In a WSJ op ed (9/28/2018), Martin Feldstein warned that “another recession is looming”. There are reasons for readers not to be alarmed. Newspaper editors are notoriously eager to publish anything that foretells the serious pain of deep macro contractions. Such stories excite readers. Moreover, in Feldstein’s case, the “looming” recession at the beginning of his piece morphs into “a downturn brought on in the next few years” at the end. No economist actually employed to make some sense out of the the macro future could get away with such a wandering time frame after dramatically promising a “looming” recession.
But I am not interested in Marty’s forecasting accuracy. I read the piece to see what kind of macro model he is using to support his pessimism. It appears he remains mired, along with his mainstream colleagues in the academy, in the attempt to make market-centric general-equilibrium analysis stabilization-relevant. His argument rehashes of the housing bubble that occurred in the run-up to the great Recession. That’s OK but far from sufficient. He must show how a events in a relatively small sector of the economy will cause a substantial contraction of employment and output in the rest of the economy.
The academy’s consensus 2008-09 story motivates that collapse with the nontransparent packaging of subprime residential mortgages along with standard low-risk home loans into CDOs that were sold broadly to financial institutions. The ostensible problem was the widespread fraud with respect to the documentation of subprime household income that induced outsized loan default that contaminated the whole class of residential mortgage CDOs. With the bankruptcy of Lehman Brothers, which had concentrated holdings of the suspect instruments, investors became sufficiently scared to spurn the all residential mortgage assets; and the episode of extreme instability was underway. Feldstein offers an interesting variant on that well-known story. He makes no mention of subprime mortgages, the star of the Big Short and by popular consensus the cause of the Great Recession.
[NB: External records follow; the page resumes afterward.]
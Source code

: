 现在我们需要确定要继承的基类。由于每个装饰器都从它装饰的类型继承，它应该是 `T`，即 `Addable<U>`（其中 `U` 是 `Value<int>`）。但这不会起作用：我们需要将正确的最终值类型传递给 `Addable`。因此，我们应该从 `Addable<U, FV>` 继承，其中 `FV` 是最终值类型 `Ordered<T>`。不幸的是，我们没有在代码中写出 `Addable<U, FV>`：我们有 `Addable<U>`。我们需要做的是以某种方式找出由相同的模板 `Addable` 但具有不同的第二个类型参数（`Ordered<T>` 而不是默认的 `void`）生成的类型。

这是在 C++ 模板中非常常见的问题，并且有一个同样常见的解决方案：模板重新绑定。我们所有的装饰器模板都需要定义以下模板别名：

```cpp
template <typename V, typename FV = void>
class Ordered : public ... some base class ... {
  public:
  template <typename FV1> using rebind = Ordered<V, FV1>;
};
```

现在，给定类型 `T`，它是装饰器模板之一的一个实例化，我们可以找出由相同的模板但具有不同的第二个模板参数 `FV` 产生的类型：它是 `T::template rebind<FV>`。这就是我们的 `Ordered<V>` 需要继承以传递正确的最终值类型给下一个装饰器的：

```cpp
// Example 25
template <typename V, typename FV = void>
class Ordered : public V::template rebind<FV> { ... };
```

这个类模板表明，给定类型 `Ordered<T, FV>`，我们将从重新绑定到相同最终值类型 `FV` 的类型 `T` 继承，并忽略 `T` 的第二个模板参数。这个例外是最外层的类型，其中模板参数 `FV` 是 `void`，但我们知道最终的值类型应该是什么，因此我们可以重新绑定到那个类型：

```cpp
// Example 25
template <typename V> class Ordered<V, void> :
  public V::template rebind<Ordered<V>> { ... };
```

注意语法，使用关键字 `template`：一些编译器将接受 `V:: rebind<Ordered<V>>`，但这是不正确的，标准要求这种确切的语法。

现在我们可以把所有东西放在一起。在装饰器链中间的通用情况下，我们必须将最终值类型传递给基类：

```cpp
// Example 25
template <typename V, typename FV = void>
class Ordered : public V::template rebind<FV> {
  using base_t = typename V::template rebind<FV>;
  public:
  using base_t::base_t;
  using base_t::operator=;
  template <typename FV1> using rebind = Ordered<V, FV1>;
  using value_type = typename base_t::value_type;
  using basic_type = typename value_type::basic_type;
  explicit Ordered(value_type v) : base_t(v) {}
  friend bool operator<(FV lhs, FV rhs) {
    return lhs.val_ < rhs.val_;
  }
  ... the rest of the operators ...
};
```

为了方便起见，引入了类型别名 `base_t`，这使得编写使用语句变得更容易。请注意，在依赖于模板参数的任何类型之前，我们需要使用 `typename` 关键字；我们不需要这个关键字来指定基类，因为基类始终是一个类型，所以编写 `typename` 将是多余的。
It could be that Marty dug into some of the little-appreciated facts. In particular, maybe he knows that there was no mass default of subprime mortgages. As readers of the GEM Blog know, only 4% of the subprime securities (a low rate) had been ‘materially impaired’ – meaning that losses were imminent or had already been suffered – by the end of 2009. If he knows that the ostensible cause of the 2008-09 investor panic is not factual, then he needs to come up with different mechanics for his looming recession.
Feldstein, after rehashing the housing-price bubble of more than a decade ago, sets the residential mortgage market aside in his looming recession story. “The principal risk now is that a stock-market slowdown [caused by rising longer-term interest rates] could shrink consumer spending enough to push the economy into recession.” That is a slender-reed conclusion that raises a host of questions. Feldstein has personally experienced a lot of slowdowns in equity markets and, to my recollection, none has caused a recession. Indeed, the 1987 stock-market crash, which was bigger than the famous 1929 Black Monday and therefore much more than a slowdown, struggled to induce a blip in real GDP growth. Along the same lines, experienced forecasters know that betting on a recession that is caused by consumer spending is a loser’s wager.
Most problematic in Feldstein’s story is the absence of a central role of aggregate nominal demand in his instability analysis. Adequate analysis of recessions – actual and prospective – must begin with identifying the how and why of an adverse disturbance in total spending. A useful op ed about a looming recession should say something about stabilization authorities’ appropriate response. In the extreme instability of the Great Recession, the successful policy was focused on out-of-the-box massive demand-management tools, involving the Fed becoming the buyer of last resort in a wide range of collapsing asset markets. That Feldstein has a shaky grasp of lessons of 2008-09 is indicated by his fussing that, over the next few years, the Fed’s capacity to manage macro cycles will be badly limited by a low fed funds rate (he sees 3% by 2020), providing little room to cut interest rates. Readers of the GEM Blog know that the central bank’s successful policy in the Great Recession to halt and reverse collapsing total demand was not much restricted by the zero-limit on the fed funds rate.
Feldstein’s misunderstanding of the macrodynamics of macro instability is the root problem with his analysis. If we are to prevent future recessions from morphing into depression, we must be clear-eyed about what worked in 2008-09. If we want to raise the bar on adequate stabilization policy-making, i.e., prevent future Great Recessions, we need to be guided by macro theory that that returns aggregate nominal demand to center stage. The Academy must become serious about micro-coherent, general-equilibrium modeling that rationally motivates causation from adverse total nominal spending to involuntary job loss and evidence-consistent movement in employment and output. Readers familiar with the GEM Project know that such modeling requires the generalization of rational exchange from the marketplace to information-challenged workplaces. It is time to get serious about actually understanding recessions, looming or otherwise.